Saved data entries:
· · · ·

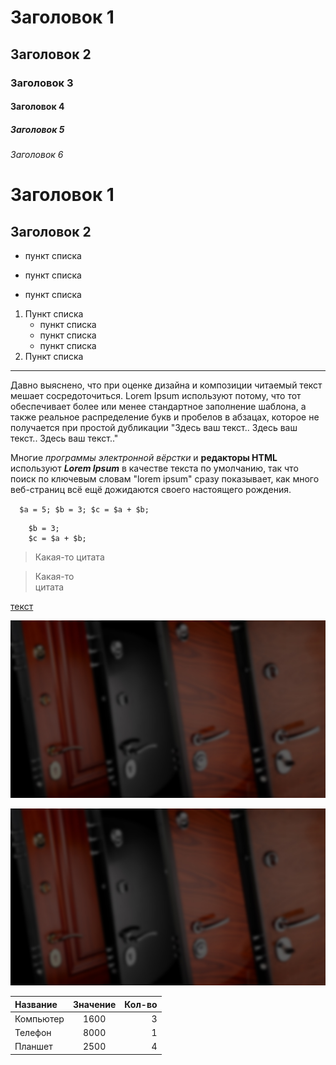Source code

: # Заголовок 1
## Заголовок 2
### Заголовок 3
#### Заголовок 4
##### Заголовок 5
###### Заголовок 6

Заголовок 1
=
Заголовок 2
-
* пункт списка
- пункт списка
+ пункт списка

1. Пункт списка
    * пункт списка
    * пункт списка
    *  пункт списка
2. Пункт списка
***
Давно выяснено, что при оценке дизайна и  композиции читаемый текст мешает сосредоточиться. Lorem Ipsum используют потому, что тот обеспечивает более или менее стандартное заполнение шаблона, а также реальное распределение букв и пробелов в абзацах, которое не получается при простой дубликации "Здесь ваш текст.. Здесь ваш текст.. Здесь ваш текст.."  

Многие *программы электронной вёрстки* и **редакторы HTML** используют ***Lorem Ipsum*** в качестве текста по умолчанию, так что поиск по ключевым словам "lorem ipsum" сразу показывает, как много веб-страниц всё ещё дожидаются своего настоящего рождения.

`   $a = 5;
    $b = 3;
    $c = $a + $b;
`
```   $a = 5;
    $b = 3;
    $c = $a + $b;
```
>Какая-то цитата

>Какая-то  
цитата

[текст](https://google.com)

![alt к картинке](img/bg-about.jpg)


[![alt к картинке](img/bg-about.jpg)](https://google.com)

Название | Значение | Кол-во
:--------|:--------:|-------:
Компьютер| 1600     | 3
Телефон  | 8000     | 1
Планшет  | 2500     | 4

· · · ·

Exact copies of all the entries are needed; output them without the pictures.

(ANSWER FOR THE TASK)
Source code

: # Заголовок 1
## Заголовок 2
### Заголовок 3
#### Заголовок 4
##### Заголовок 5
###### Заголовок 6

Заголовок 1
=
Заголовок 2
-
* пункт списка
- пункт списка
+ пункт списка

1. Пункт списка
    * пункт списка
    * пункт списка
    *  пункт списка
2. Пункт списка
***
Давно выяснено, что при оценке дизайна и  композиции читаемый текст мешает сосредоточиться. Lorem Ipsum используют потому, что тот обеспечивает более или менее стандартное заполнение шаблона, а также реальное распределение букв и пробелов в абзацах, которое не получается при простой дубликации "Здесь ваш текст.. Здесь ваш текст.. Здесь ваш текст.."  

Многие *программы электронной вёрстки* и **редакторы HTML** используют ***Lorem Ipsum*** в качестве текста по умолчанию, так что поиск по ключевым словам "lorem ipsum" сразу показывает, как много веб-страниц всё ещё дожидаются своего настоящего рождения.

`   $a = 5;
    $b = 3;
    $c = $a + $b;
`
```   $a = 5;
    $b = 3;
    $c = $a + $b;
```
>Какая-то цитата

>Какая-то  
цитата

[текст](https://google.com)

![alt к картинке](img/bg-about.jpg)


[![alt к картинке](img/bg-about.jpg)](https://google.com)

Название | Значение | Кол-во
:--------|:--------:|-------:
Компьютер| 1600     | 3
Телефон  | 8000     | 1
Планшет  | 2500     | 4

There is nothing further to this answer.